FD usually presents in the first three decades of life; it may often remain asymptomatic but can present later in life as an incidental radiological finding or as pathological fracture. Most monostotic lesions of FD cease to enlarge after skeletal growth has ended. Lesions are usually confined to bone and have a sclerotic border. It should be noted that FD can rarely be attached to bone by a bony stalk, producing an exophytic lesion on the bone surface (fibrous dysplasia protuberans); this occurs mainly in short tubular bones of the hands and feet but has also been reported in the ribs [21]. In this series of lesions which showed a locally aggressive behaviour, typical histological features of FD were noted. No evidence of cystic change was seen, but focal myxoid change and small collections of osteoclastic giant cells were noted in the fibrous stroma; the latter were often associated with small areas of stromal haemorrhage and in most cases with osteoclastic activity on the surface of the neighbouring woven bone trabeculae. It is possible that stromal haemorrhage may have resulted from lesional trauma and that this increased osteoclast activity is significant with regard to osteolysis of the cortex and expansion of the lesion into extraosseous soft tissue.
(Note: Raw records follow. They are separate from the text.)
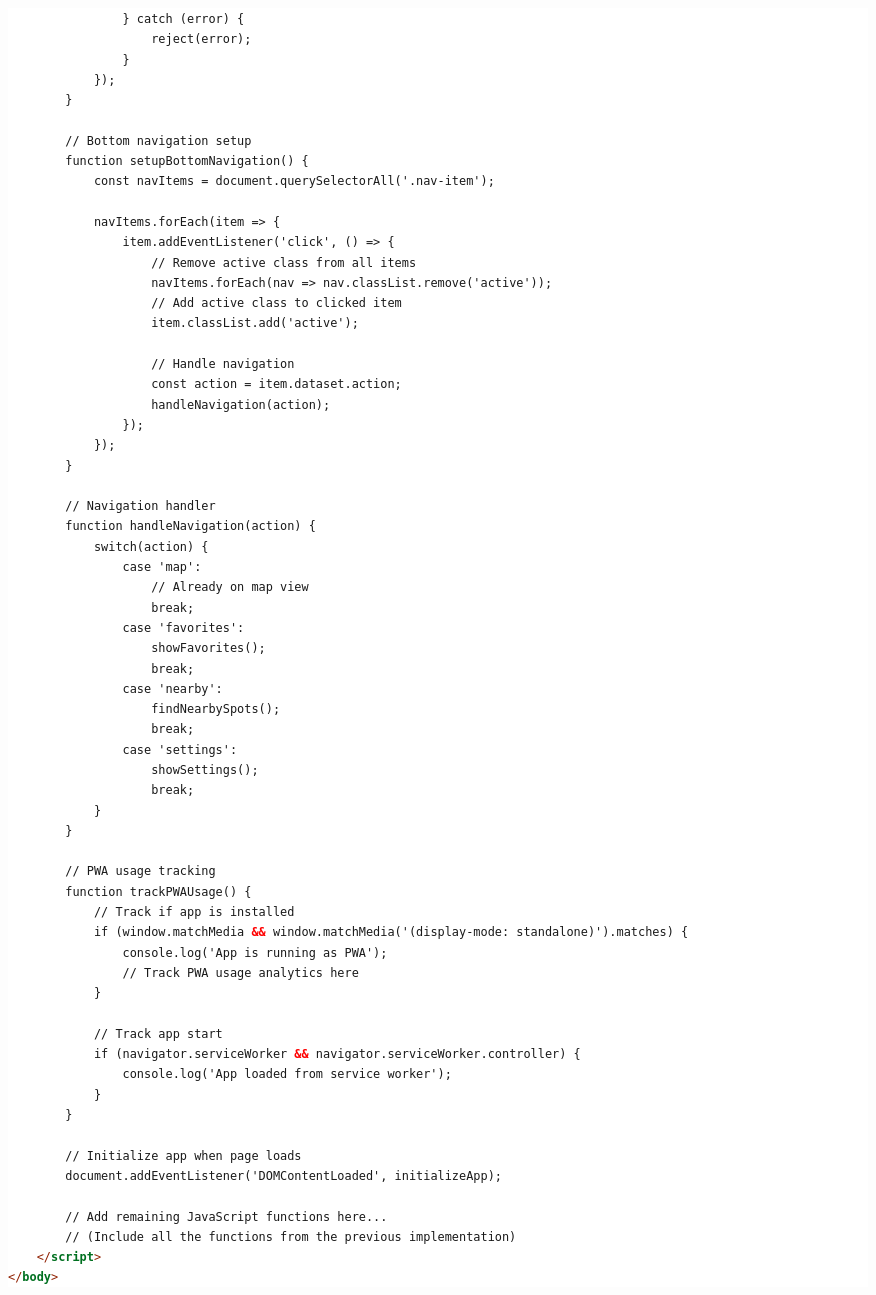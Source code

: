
 ```html
                } catch (error) {
                    reject(error);
                }
            });
        }

        // Bottom navigation setup
        function setupBottomNavigation() {
            const navItems = document.querySelectorAll('.nav-item');
            
            navItems.forEach(item => {
                item.addEventListener('click', () => {
                    // Remove active class from all items
                    navItems.forEach(nav => nav.classList.remove('active'));
                    // Add active class to clicked item
                    item.classList.add('active');
                    
                    // Handle navigation
                    const action = item.dataset.action;
                    handleNavigation(action);
                });
            });
        }

        // Navigation handler
        function handleNavigation(action) {
            switch(action) {
                case 'map':
                    // Already on map view
                    break;
                case 'favorites':
                    showFavorites();
                    break;
                case 'nearby':
                    findNearbySpots();
                    break;
                case 'settings':
                    showSettings();
                    break;
            }
        }

        // PWA usage tracking
        function trackPWAUsage() {
            // Track if app is installed
            if (window.matchMedia && window.matchMedia('(display-mode: standalone)').matches) {
                console.log('App is running as PWA');
                // Track PWA usage analytics here
            }
            
            // Track app start
            if (navigator.serviceWorker && navigator.serviceWorker.controller) {
                console.log('App loaded from service worker');
            }
        }

        // Initialize app when page loads
        document.addEventListener('DOMContentLoaded', initializeApp);

        // Add remaining JavaScript functions here...
        // (Include all the functions from the previous implementation)
    </script>
</body>
```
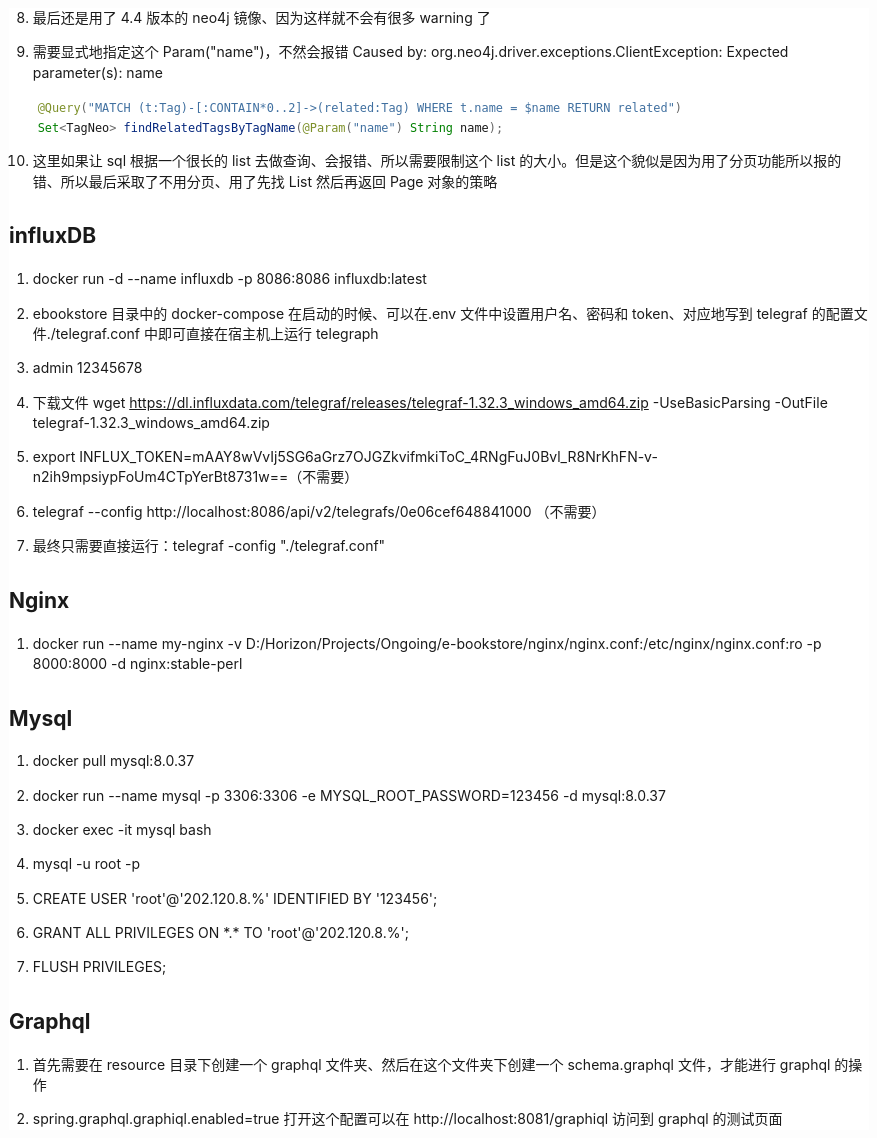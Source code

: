 8. 最后还是用了 4.4 版本的 neo4j 镜像、因为这样就不会有很多 warning 了

9. 需要显式地指定这个 Param("name")，不然会报错 Caused by: org.neo4j.driver.exceptions.ClientException: Expected parameter(s): name

```java
    @Query("MATCH (t:Tag)-[:CONTAIN*0..2]->(related:Tag) WHERE t.name = $name RETURN related")
    Set<TagNeo> findRelatedTagsByTagName(@Param("name") String name);
```

10. 这里如果让 sql 根据一个很长的 list 去做查询、会报错、所以需要限制这个 list 的大小。但是这个貌似是因为用了分页功能所以报的错、所以最后采取了不用分页、用了先找 List 然后再返回 Page 对象的策略

## influxDB

1. docker run -d --name influxdb -p 8086:8086 influxdb:latest

2. ebookstore 目录中的 docker-compose 在启动的时候、可以在.env 文件中设置用户名、密码和 token、对应地写到 telegraf 的配置文件./telegraf.conf 中即可直接在宿主机上运行 telegraph

3. admin 12345678

4. 下载文件 wget https://dl.influxdata.com/telegraf/releases/telegraf-1.32.3_windows_amd64.zip -UseBasicParsing -OutFile telegraf-1.32.3_windows_amd64.zip

5. export INFLUX_TOKEN=mAAY8wVvIj5SG6aGrz7OJGZkvifmkiToC_4RNgFuJ0Bvl_R8NrKhFN-v-n2ih9mpsiypFoUm4CTpYerBt8731w==（不需要）

6. telegraf --config http://localhost:8086/api/v2/telegrafs/0e06cef648841000 （不需要）

7. 最终只需要直接运行：telegraf -config "./telegraf.conf"

## Nginx

1. docker run --name my-nginx -v D:/Horizon/Projects/Ongoing/e-bookstore/nginx/nginx.conf:/etc/nginx/nginx.conf:ro -p 8000:8000 -d nginx:stable-perl

## Mysql

1. docker pull mysql:8.0.37

2. docker run --name mysql -p 3306:3306 -e MYSQL_ROOT_PASSWORD=123456 -d mysql:8.0.37

3. docker exec -it mysql bash

4. mysql -u root -p

5. CREATE USER 'root'@'202.120.8.%' IDENTIFIED BY '123456';

6. GRANT ALL PRIVILEGES ON \*.\* TO 'root'@'202.120.8.%';

7. FLUSH PRIVILEGES;

## Graphql

1. 首先需要在 resource 目录下创建一个 graphql 文件夹、然后在这个文件夹下创建一个 schema.graphql 文件，才能进行 graphql 的操作

2. spring.graphql.graphiql.enabled=true 打开这个配置可以在 http://localhost:8081/graphiql 访问到 graphql 的测试页面
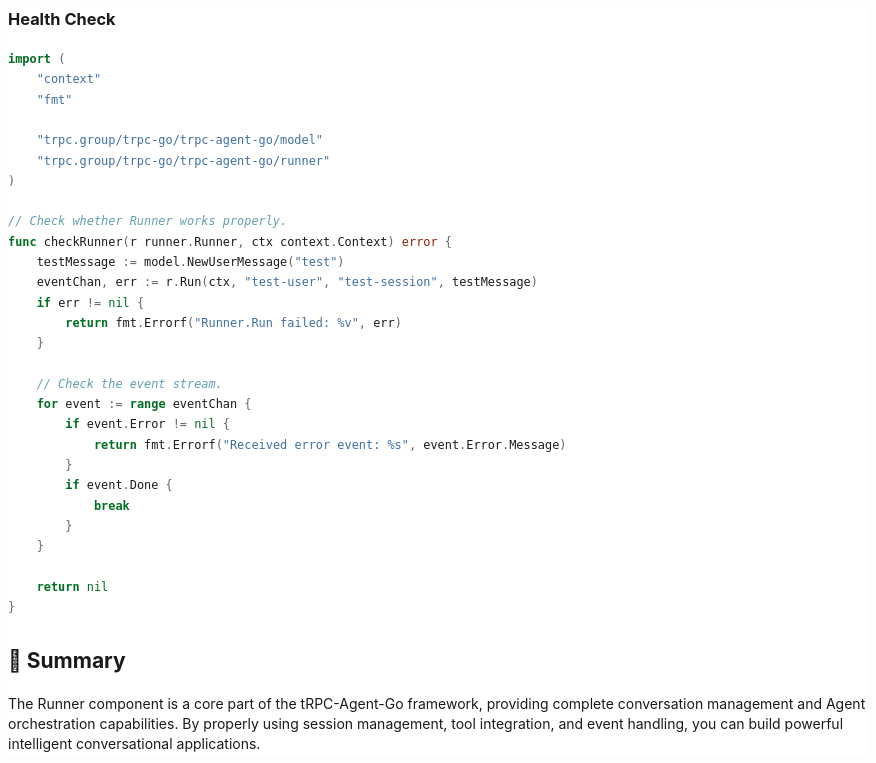 ### Health Check

```go
import (
    "context"
    "fmt"

    "trpc.group/trpc-go/trpc-agent-go/model"
    "trpc.group/trpc-go/trpc-agent-go/runner"
)

// Check whether Runner works properly.
func checkRunner(r runner.Runner, ctx context.Context) error {
    testMessage := model.NewUserMessage("test")
    eventChan, err := r.Run(ctx, "test-user", "test-session", testMessage)
    if err != nil {
        return fmt.Errorf("Runner.Run failed: %v", err)
    }

    // Check the event stream.
    for event := range eventChan {
        if event.Error != nil {
            return fmt.Errorf("Received error event: %s", event.Error.Message)
        }
        if event.Done {
            break
        }
    }

    return nil
}
```

## 📝 Summary

The Runner component is a core part of the tRPC-Agent-Go framework, providing complete conversation management and Agent orchestration capabilities. By properly using session management, tool integration, and event handling, you can build powerful intelligent conversational applications.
As all these FD cases had extended through the bone cortex, the principal differential diagnosis was an aggressive bone-forming tumour, such as aggressive osteoblastoma or low-grade (FD-like) intramedullary osteosarcoma. However, unlike osteoblastoma, these lesions did not show evidence of prominent osteoblastic rimming of woven bone and had an inter-trabecular stroma composed mainly of cellular fibrous tissue. The possibility of low-grade osteosarcoma was a concern in these cases as a FD-like variant of this tumour is known to exist [22, 23]. However, the absence of nuclear pleomorphism or increased mitotic activity made a diagnosis of osteosarcoma difficult to substantiate morphologically. Immunohistochemistry showed a low proliferating fraction on Ki-67 staining, and CDK4 expression and MDM2 amplification, which have recently been described as markers of low-grade osteosarcoma [16, 17], were not identified in this case or any of the other lesions examined. Evidence of a R201H GNAS mutation typical of FD was seen in two of our cases where there was DNA of adequate quality. Pollard et al. also concluded that mutational analysis for GNAS mutation was useful in the differential diagnosis of FD and low-grade central osteosarcoma [24].

One of the features that distinguish FD from other bone-forming tumours is that even when it is large and has replaced cancellous bone, there is a rim of cortical bone which limits the lesion to the bone compartment. This series of cases provides evidence that FD is not always confined to bone and can rarely extend through the bone cortex into extra-osseous soft tissues. Full-thickness cortical bone destruction is a feature that characterises aggressive or malignant lesions of bone. With regard to FD, it is important to bear in mind that such cortical penetration could represent rare (approximately 0.5 % of monostotic cases) sarcomatous transformation [25]. Distinction of locally aggressive FD from a low-grade (FD-like) osteosarcoma can be difficult but, as this study shows, absence of cellular and nuclear pleomorphism and mitotic activity, a low-proliferating fraction on Ki-67 staining, absence of CDK4 overexpression and MDM2 amplification, and the presence of GNAS mutation should be useful in distinguishing rare examples of locally aggressive FD.